*Source material:*

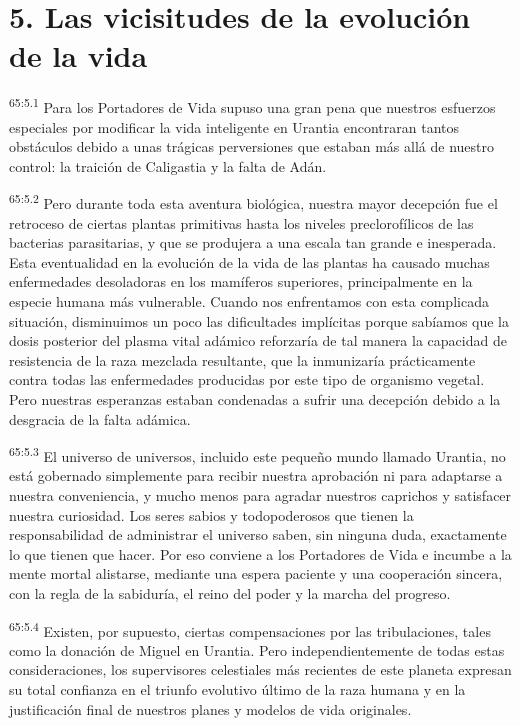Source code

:\section*{5. Las vicisitudes de la evolución de la vida}
\par
\textsuperscript{65:5.1} Para los Portadores de Vida supuso una gran pena que nuestros esfuerzos especiales por modificar la vida inteligente en Urantia encontraran tantos obstáculos debido a unas trágicas perversiones que estaban más allá de nuestro control: la traición de Caligastia y la falta de Adán.

\par
\textsuperscript{65:5.2} Pero durante toda esta aventura biológica, nuestra mayor decepción fue el retroceso de ciertas plantas primitivas hasta los niveles preclorofílicos de las bacterias parasitarias, y que se produjera a una escala tan grande e inesperada. Esta eventualidad en la evolución de la vida de las plantas ha causado muchas enfermedades desoladoras en los mamíferos superiores, principalmente en la especie humana más vulnerable. Cuando nos enfrentamos con esta complicada situación, disminuimos un poco las dificultades implícitas porque sabíamos que la dosis posterior del plasma vital adámico reforzaría de tal manera la capacidad de resistencia de la raza mezclada resultante, que la inmunizaría prácticamente contra todas las enfermedades producidas por este tipo de organismo vegetal. Pero nuestras esperanzas estaban condenadas a sufrir una decepción debido a la desgracia de la falta adámica.

\par
\textsuperscript{65:5.3} El universo de universos, incluido este pequeño mundo llamado Urantia, no está gobernado simplemente para recibir nuestra aprobación ni para adaptarse a nuestra conveniencia, y mucho menos para agradar nuestros caprichos y satisfacer nuestra curiosidad. Los seres sabios y todopoderosos que tienen la responsabilidad de administrar el universo saben, sin ninguna duda, exactamente lo que tienen que hacer. Por eso conviene a los Portadores de Vida e incumbe a la mente mortal alistarse, mediante una espera paciente y una cooperación sincera, con la regla de la sabiduría, el reino del poder y la marcha del progreso.

\par
\textsuperscript{65:5.4} Existen, por supuesto, ciertas compensaciones por las tribulaciones, tales como la donación de Miguel en Urantia. Pero independientemente de todas estas consideraciones, los supervisores celestiales más recientes de este planeta expresan su total confianza en el triunfo evolutivo último de la raza humana y en la justificación final de nuestros planes y modelos de vida originales.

*Work instructions:* Every line above in which the word "Urantia" occurs is to be copied.

*Task output:*
\textsuperscript{65:5.1} Para los Portadores de Vida supuso una gran pena que nuestros esfuerzos especiales por modificar la vida inteligente en Urantia encontraran tantos obstáculos debido a unas trágicas perversiones que estaban más allá de nuestro control: la traición de Caligastia y la falta de Adán.
\textsuperscript{65:5.3} El universo de universos, incluido este pequeño mundo llamado Urantia, no está gobernado simplemente para recibir nuestra aprobación ni para adaptarse a nuestra conveniencia, y mucho menos para agradar nuestros caprichos y satisfacer nuestra curiosidad. Los seres sabios y todopoderosos que tienen la responsabilidad de administrar el universo saben, sin ninguna duda, exactamente lo que tienen que hacer. Por eso conviene a los Portadores de Vida e incumbe a la mente mortal alistarse, mediante una espera paciente y una cooperación sincera, con la regla de la sabiduría, el reino del poder y la marcha del progreso.
\textsuperscript{65:5.4} Existen, por supuesto, ciertas compensaciones por las tribulaciones, tales como la donación de Miguel en Urantia. Pero independientemente de todas estas consideraciones, los supervisores celestiales más recientes de este planeta expresan su total confianza en el triunfo evolutivo último de la raza humana y en la justificación final de nuestros planes y modelos de vida originales.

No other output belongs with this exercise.